CAPÍTULO 39 – RECLAMAÇÃO

LOURENÇO, Haroldo Grupo Gen PDF

39

RECLAMAÇÃO

39.1. NOÇÕES GERAIS

Trata-se de um instrumento que busca preservar a competência e garantir a autoridade das decisões dos tribunais, possuindo fundamento constitucional (art.

102, I, “l”, e art. 105, I, “f ”, da CR/1988) e infraconstitucional (art. 988 do CPC/2015), sendo sempre de competência originária de um tribunal.1

Tal instituto busca alicerces na teoria dos poderes implícitos (impleid power), segundo a qual os tribunais têm poderes implícitos, como o poder geral de cautela.

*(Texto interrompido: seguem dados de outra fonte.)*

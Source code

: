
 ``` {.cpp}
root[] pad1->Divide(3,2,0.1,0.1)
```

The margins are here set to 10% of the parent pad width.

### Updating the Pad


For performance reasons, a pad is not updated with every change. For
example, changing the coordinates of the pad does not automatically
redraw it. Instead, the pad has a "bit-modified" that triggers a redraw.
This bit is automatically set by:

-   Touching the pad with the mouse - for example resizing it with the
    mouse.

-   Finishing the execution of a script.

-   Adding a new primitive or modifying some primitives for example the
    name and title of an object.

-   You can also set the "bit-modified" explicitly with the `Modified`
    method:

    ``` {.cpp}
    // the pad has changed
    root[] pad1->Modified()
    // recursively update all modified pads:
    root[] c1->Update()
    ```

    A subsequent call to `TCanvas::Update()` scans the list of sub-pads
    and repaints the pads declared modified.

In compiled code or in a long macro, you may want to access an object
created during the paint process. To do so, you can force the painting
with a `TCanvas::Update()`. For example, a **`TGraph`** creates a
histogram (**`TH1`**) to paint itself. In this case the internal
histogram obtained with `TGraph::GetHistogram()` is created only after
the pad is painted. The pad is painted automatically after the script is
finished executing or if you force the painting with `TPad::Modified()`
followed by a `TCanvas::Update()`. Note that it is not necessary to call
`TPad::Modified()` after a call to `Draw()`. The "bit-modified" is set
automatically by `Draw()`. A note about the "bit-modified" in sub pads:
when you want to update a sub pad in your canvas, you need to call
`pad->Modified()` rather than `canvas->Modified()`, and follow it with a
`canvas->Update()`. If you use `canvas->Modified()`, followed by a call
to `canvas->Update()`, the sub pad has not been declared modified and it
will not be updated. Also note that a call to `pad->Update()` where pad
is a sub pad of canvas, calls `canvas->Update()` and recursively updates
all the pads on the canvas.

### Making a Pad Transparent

Os poderes implícitos servem para sustentar e instrumentalizar os poderes explícitos. Assim, por exemplo, os tribunais possuem o poder explícito de julgar, então possuem o poder implícito de efetivar2 tais decisões e defender sua competência.

Nesse sentido, para exercer o poder implícito, concebeu-se a reclamação constitucional. Em virtude de tais poderes implícitos, inerentes a qualquer tribunal, deve-se admitir a reclamação constitucional perante os tribunais.